Exercise
No pictures belong in the copy. Restate the rest of the data exactly.

(Saved data entries)
══════════
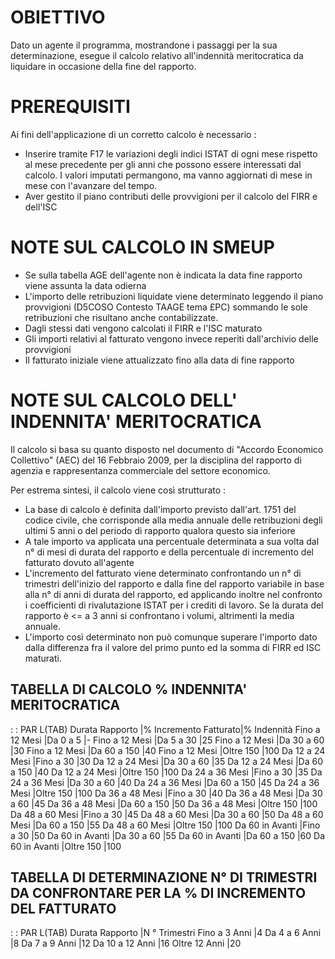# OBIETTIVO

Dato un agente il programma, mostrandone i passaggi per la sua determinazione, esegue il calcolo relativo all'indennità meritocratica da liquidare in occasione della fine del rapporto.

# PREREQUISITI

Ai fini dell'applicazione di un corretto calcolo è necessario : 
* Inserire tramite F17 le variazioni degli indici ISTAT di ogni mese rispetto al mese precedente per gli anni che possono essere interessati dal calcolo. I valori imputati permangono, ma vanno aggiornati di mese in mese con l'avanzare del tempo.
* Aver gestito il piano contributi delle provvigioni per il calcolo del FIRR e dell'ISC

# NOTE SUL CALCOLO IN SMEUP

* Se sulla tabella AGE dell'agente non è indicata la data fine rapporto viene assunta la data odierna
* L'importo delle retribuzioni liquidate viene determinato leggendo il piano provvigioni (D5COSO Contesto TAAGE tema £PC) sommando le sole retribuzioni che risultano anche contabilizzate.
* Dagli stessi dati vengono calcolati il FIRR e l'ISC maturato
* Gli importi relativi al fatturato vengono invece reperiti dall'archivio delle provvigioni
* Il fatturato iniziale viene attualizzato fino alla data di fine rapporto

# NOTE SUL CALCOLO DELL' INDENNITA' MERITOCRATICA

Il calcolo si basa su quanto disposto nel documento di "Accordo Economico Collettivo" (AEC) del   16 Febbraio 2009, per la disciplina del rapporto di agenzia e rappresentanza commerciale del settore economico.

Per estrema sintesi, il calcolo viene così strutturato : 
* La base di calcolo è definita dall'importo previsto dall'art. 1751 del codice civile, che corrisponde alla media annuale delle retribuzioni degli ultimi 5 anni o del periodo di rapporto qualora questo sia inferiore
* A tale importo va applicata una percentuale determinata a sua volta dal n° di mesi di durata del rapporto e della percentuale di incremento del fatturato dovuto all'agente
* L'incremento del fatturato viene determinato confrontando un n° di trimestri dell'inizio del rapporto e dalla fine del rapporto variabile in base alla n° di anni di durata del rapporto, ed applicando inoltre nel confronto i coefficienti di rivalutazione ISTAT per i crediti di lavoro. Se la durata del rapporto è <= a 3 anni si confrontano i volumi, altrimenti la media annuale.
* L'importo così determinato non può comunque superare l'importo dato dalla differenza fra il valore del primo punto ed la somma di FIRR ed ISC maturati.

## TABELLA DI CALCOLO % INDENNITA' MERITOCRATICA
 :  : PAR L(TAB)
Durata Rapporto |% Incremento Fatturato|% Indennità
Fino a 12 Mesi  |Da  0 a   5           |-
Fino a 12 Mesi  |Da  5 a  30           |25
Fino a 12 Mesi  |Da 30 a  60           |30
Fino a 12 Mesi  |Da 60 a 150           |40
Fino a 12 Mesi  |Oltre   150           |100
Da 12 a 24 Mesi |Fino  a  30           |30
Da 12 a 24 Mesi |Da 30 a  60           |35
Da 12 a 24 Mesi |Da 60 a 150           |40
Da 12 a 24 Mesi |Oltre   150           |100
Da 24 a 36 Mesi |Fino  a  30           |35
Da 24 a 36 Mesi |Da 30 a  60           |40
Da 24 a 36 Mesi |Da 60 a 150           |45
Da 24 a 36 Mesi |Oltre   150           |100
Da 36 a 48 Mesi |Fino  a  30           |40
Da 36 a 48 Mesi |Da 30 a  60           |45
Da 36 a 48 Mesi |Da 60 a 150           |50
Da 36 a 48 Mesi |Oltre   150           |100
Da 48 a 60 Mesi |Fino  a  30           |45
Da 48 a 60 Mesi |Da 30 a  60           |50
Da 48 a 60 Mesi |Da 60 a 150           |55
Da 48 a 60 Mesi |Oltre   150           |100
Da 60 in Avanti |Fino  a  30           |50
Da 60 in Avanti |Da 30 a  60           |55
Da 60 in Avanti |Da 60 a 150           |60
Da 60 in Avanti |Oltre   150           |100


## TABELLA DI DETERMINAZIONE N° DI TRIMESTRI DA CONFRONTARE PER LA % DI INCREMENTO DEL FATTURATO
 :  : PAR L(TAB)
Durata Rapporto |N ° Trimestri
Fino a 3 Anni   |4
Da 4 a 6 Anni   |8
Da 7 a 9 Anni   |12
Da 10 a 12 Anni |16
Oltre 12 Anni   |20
══════════
Output of the task
# OBIETTIVO

Dato un agente il programma, mostrandone i passaggi per la sua determinazione, esegue il calcolo relativo all'indennità meritocratica da liquidare in occasione della fine del rapporto.

# PREREQUISITI

Ai fini dell'applicazione di un corretto calcolo è necessario : 
* Inserire tramite F17 le variazioni degli indici ISTAT di ogni mese rispetto al mese precedente per gli anni che possono essere interessati dal calcolo. I valori imputati permangono, ma vanno aggiornati di mese in mese con l'avanzare del tempo.
* Aver gestito il piano contributi delle provvigioni per il calcolo del FIRR e dell'ISC

# NOTE SUL CALCOLO IN SMEUP

* Se sulla tabella AGE dell'agente non è indicata la data fine rapporto viene assunta la data odierna
* L'importo delle retribuzioni liquidate viene determinato leggendo il piano provvigioni (D5COSO Contesto TAAGE tema £PC) sommando le sole retribuzioni che risultano anche contabilizzate.
* Dagli stessi dati vengono calcolati il FIRR e l'ISC maturato
* Gli importi relativi al fatturato vengono invece reperiti dall'archivio delle provvigioni
* Il fatturato iniziale viene attualizzato fino alla data di fine rapporto

# NOTE SUL CALCOLO DELL' INDENNITA' MERITOCRATICA

Il calcolo si basa su quanto disposto nel documento di "Accordo Economico Collettivo" (AEC) del   16 Febbraio 2009, per la disciplina del rapporto di agenzia e rappresentanza commerciale del settore economico.

Per estrema sintesi, il calcolo viene così strutturato : 
* La base di calcolo è definita dall'importo previsto dall'art. 1751 del codice civile, che corrisponde alla media annuale delle retribuzioni degli ultimi 5 anni o del periodo di rapporto qualora questo sia inferiore
* A tale importo va applicata una percentuale determinata a sua volta dal n° di mesi di durata del rapporto e della percentuale di incremento del fatturato dovuto all'agente
* L'incremento del fatturato viene determinato confrontando un n° di trimestri dell'inizio del rapporto e dalla fine del rapporto variabile in base alla n° di anni di durata del rapporto, ed applicando inoltre nel confronto i coefficienti di rivalutazione ISTAT per i crediti di lavoro. Se la durata del rapporto è <= a 3 anni si confrontano i volumi, altrimenti la media annuale.
* L'importo così determinato non può comunque superare l'importo dato dalla differenza fra il valore del primo punto ed la somma di FIRR ed ISC maturati.

## TABELLA DI CALCOLO % INDENNITA' MERITOCRATICA
 :  : PAR L(TAB)
Durata Rapporto |% Incremento Fatturato|% Indennità
Fino a 12 Mesi  |Da  0 a   5           |-
Fino a 12 Mesi  |Da  5 a  30           |25
Fino a 12 Mesi  |Da 30 a  60           |30
Fino a 12 Mesi  |Da 60 a 150           |40
Fino a 12 Mesi  |Oltre   150           |100
Da 12 a 24 Mesi |Fino  a  30           |30
Da 12 a 24 Mesi |Da 30 a  60           |35
Da 12 a 24 Mesi |Da 60 a 150           |40
Da 12 a 24 Mesi |Oltre   150           |100
Da 24 a 36 Mesi |Fino  a  30           |35
Da 24 a 36 Mesi |Da 30 a  60           |40
Da 24 a 36 Mesi |Da 60 a 150           |45
Da 24 a 36 Mesi |Oltre   150           |100
Da 36 a 48 Mesi |Fino  a  30           |40
Da 36 a 48 Mesi |Da 30 a  60           |45
Da 36 a 48 Mesi |Da 60 a 150           |50
Da 36 a 48 Mesi |Oltre   150           |100
Da 48 a 60 Mesi |Fino  a  30           |45
Da 48 a 60 Mesi |Da 30 a  60           |50
Da 48 a 60 Mesi |Da 60 a 150           |55
Da 48 a 60 Mesi |Oltre   150           |100
Da 60 in Avanti |Fino  a  30           |50
Da 60 in Avanti |Da 30 a  60           |55
Da 60 in Avanti |Da 60 a 150           |60
Da 60 in Avanti |Oltre   150           |100


## TABELLA DI DETERMINAZIONE N° DI TRIMESTRI DA CONFRONTARE PER LA % DI INCREMENTO DEL FATTURATO
 :  : PAR L(TAB)
Durata Rapporto |N ° Trimestri
Fino a 3 Anni   |4
Da 4 a 6 Anni   |8
Da 7 a 9 Anni   |12
Da 10 a 12 Anni |16
Oltre 12 Anni   |20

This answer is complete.